WHAT TO DO
Transcribe only what runs from the line including "um ouvinte interpretará" through the last line of the entries, exactly as it appears.

%%

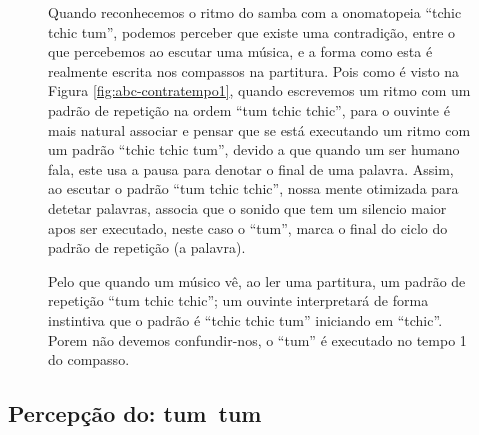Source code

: \begin{figure}[!h]
\begin{elaboracion}[title=Samba: Ritmo vs. Fala]
Quando reconhecemos o ritmo do samba com a onomatopeia ``tchic tchic tum'', 
podemos perceber que existe uma contradição, entre 
o que percebemos ao escutar uma música, e a forma como esta é realmente escrita nos compassos na partitura.
Pois como é visto na Figura \ref{fig:abc-contratempo1}, quando escrevemos
um ritmo com um padrão de repetição na ordem ``tum tchic tchic'', 
para o ouvinte é mais natural associar e pensar
que se está executando um ritmo com um padrão ``tchic tchic tum'', 
devido a que quando um ser humano fala, este usa a pausa
para denotar o final de uma palavra. Assim, ao escutar o padrão ``tum tchic tchic'', 
nossa mente otimizada para detetar palavras,
associa que o sonido que tem um silencio maior apos ser executado,
neste caso o ``tum'', marca o final do ciclo do padrão de repetição (a palavra). 

Pelo que quando um músico vê, ao ler uma partitura, 
um padrão de repetição ``tum tchic tchic''; 
um ouvinte interpretará de forma instintiva que o padrão é ``tchic tchic tum'' iniciando em ``tchic''.
Porem não devemos confundir-nos, o ``tum'' é executado no tempo 1 do compasso.
\end{elaboracion}
\label{fig:RitmoVsFala}
\end{figure}

\subsection{Percepção do: tum~tum}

%%

ANSWER BOX
um ouvinte interpretará de forma instintiva que o padrão é ``tchic tchic tum'' iniciando em ``tchic''.
Porem não devemos confundir-nos, o ``tum'' é executado no tempo 1 do compasso.
\end{elaboracion}
\label{fig:RitmoVsFala}
\end{figure}

\subsection{Percepção do: tum~tum}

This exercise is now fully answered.